Scientists led by University of Warsaw paleobiologist Grzegorz Niedz'wiedzki uncovered the fossilized footprints of a four-legged animal in southeastern Poland. Important features of the well-preserved prints are the impressions of digits (meaning the creature had feet) and a “diagonal, coordinated gait impossible for finned creatures.”

“We thought we’d pinned down the origin of limbed tetrapods."

Why a finned creature would be thought to have a gait is, of course, a by-faith element of evolutionary thinking, which postulates that fish-like creatures were the first land-walkers.
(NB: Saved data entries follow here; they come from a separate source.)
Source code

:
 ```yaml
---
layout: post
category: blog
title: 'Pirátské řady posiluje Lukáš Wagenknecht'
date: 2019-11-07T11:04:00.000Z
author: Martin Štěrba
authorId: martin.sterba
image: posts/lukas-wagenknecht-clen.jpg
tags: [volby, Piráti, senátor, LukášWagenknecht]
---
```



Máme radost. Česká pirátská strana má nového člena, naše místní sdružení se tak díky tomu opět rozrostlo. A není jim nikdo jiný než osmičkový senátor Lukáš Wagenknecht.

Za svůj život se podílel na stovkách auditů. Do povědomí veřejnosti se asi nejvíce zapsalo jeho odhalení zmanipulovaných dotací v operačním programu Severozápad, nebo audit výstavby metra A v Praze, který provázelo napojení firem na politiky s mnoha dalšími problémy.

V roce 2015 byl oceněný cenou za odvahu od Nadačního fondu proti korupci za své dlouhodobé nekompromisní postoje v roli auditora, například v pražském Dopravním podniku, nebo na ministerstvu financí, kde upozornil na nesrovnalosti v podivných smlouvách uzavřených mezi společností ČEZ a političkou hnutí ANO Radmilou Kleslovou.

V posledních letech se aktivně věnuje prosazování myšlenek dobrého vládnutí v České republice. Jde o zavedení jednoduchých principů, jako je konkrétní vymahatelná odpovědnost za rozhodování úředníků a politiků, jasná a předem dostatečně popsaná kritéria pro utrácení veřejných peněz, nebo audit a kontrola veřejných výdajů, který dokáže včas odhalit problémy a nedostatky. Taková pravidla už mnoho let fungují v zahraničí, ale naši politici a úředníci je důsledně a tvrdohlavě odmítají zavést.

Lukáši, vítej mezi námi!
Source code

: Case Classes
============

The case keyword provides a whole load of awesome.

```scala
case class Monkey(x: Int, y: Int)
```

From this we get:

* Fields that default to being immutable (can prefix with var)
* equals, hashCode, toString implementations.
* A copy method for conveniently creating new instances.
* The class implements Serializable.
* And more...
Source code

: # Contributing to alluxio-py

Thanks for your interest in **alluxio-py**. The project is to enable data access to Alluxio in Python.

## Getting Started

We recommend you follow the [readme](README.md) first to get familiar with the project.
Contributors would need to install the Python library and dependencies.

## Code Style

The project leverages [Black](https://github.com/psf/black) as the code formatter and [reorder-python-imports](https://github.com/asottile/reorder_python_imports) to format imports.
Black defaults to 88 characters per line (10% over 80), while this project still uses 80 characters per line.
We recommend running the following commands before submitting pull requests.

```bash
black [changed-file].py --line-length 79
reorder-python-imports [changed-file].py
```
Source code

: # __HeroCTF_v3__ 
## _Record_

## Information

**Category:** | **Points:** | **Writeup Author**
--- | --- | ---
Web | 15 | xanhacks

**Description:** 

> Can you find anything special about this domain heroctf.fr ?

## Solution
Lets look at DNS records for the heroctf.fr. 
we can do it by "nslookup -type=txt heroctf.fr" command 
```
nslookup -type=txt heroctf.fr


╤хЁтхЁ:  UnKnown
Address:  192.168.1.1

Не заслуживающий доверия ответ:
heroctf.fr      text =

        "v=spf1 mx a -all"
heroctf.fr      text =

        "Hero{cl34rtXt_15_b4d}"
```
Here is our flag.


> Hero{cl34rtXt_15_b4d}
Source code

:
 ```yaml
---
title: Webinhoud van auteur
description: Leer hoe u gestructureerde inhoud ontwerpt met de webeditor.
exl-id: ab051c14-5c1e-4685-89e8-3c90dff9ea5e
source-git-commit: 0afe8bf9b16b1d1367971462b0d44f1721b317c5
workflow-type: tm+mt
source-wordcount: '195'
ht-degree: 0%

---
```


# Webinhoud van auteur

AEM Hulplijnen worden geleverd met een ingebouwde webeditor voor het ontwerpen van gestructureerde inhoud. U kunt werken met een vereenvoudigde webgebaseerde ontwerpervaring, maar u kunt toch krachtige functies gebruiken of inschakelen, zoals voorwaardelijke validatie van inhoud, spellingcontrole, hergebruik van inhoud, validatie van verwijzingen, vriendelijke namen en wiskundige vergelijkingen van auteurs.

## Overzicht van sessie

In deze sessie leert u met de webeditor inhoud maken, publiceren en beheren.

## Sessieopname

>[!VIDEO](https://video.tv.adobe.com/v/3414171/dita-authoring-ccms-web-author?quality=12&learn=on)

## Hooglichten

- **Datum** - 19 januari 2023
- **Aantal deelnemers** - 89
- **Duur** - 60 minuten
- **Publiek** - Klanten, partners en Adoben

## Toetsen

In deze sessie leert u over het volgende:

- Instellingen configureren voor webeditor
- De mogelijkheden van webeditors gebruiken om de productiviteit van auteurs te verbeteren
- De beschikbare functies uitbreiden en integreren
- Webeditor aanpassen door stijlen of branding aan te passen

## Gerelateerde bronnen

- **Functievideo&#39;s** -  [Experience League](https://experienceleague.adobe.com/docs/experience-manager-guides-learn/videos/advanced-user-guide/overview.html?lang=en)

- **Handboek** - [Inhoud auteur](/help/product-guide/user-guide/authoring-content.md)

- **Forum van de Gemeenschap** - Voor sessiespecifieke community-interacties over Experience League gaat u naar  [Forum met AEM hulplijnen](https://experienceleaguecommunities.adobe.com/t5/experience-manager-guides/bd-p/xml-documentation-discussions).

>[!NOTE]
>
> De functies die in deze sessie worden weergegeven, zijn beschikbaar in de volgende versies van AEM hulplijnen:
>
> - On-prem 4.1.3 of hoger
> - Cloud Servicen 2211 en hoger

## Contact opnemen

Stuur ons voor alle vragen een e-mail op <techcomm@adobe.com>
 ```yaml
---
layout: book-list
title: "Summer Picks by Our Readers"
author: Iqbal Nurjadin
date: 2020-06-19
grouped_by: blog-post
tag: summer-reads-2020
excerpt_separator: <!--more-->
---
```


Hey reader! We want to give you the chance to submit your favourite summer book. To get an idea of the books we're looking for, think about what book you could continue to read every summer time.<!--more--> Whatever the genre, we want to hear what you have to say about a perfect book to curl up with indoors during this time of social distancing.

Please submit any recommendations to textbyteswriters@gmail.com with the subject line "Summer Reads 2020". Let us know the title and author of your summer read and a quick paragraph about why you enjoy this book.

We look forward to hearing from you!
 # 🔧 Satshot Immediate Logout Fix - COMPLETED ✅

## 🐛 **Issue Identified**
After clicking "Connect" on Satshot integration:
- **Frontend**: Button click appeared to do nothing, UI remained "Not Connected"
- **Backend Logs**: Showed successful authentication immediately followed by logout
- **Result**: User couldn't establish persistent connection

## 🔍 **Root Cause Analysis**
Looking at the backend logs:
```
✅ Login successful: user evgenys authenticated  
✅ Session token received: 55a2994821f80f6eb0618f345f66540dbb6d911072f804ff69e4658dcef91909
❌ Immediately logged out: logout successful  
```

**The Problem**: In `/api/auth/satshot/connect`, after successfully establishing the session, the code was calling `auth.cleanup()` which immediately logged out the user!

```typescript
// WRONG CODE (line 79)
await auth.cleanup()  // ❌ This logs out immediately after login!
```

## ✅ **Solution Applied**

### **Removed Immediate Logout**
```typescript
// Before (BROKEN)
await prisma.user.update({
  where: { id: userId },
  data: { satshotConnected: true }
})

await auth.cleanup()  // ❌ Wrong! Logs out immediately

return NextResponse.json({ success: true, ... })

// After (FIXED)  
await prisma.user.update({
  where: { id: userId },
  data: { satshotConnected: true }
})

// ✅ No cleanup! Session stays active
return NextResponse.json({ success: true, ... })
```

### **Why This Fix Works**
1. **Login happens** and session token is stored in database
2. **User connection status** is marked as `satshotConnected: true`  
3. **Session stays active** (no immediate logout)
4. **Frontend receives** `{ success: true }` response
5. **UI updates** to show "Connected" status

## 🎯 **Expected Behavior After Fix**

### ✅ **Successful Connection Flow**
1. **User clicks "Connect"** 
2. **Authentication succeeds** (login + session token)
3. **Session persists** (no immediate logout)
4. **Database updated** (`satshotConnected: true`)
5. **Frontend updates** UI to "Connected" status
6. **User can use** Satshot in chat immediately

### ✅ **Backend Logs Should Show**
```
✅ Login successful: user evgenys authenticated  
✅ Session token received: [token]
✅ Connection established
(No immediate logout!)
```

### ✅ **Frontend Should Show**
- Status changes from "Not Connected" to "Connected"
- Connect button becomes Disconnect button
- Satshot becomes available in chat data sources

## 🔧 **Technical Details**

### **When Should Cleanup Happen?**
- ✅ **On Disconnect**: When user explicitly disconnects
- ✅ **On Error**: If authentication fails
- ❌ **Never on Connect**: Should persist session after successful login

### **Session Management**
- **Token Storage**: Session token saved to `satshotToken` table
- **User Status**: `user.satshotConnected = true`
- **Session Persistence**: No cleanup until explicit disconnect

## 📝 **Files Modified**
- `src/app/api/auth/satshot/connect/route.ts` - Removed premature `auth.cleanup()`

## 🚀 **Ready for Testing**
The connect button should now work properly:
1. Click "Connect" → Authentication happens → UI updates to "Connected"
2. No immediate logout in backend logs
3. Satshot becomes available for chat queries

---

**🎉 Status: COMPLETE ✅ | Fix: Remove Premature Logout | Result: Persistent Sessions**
For that reason, evolutionists previously hailed fossils such as Tiktaalik—a fish-like creature—as representative of the water-to-land transition and a key “missing link.” (Read an example of the evolutionary enthusiasm in Meet Your Ancestor—the Fish that Crawled.)

But the discovery presents a major problem for the evolutionary status of Tiktaalik and similar fossils, which supposedly date back to around 370 to, at most, 380 million years ago. If Tiktaalik represents the earliest adaptation of sea life for land walking, then how was Niedz'wiedzki’s finding—which he calls “an animal with four limbs, unique for true tetrapods”—walking across Poland almost ten million years earlier?

Facing up to the find, other paleontologists have been forced to retract previous praise for Tiktaalik as “the” missing link, instead considering it an evolutionary dead end. “We thought we’d pinned down the origin of limbed tetrapods, [but now w]e have to rethink the whole thing,” explained Cambridge’s Jennifer Clack. Young-earth creationists reject the assumptions that underlie the millions-of-years dates given to the fossils mentioned; in our view, both Tiktaalik and the fossil footprints are from the past 4,500 years or so. Nonetheless, this is one such case where even accepting evolutionary assumptions dethrones an iconic “missing link.”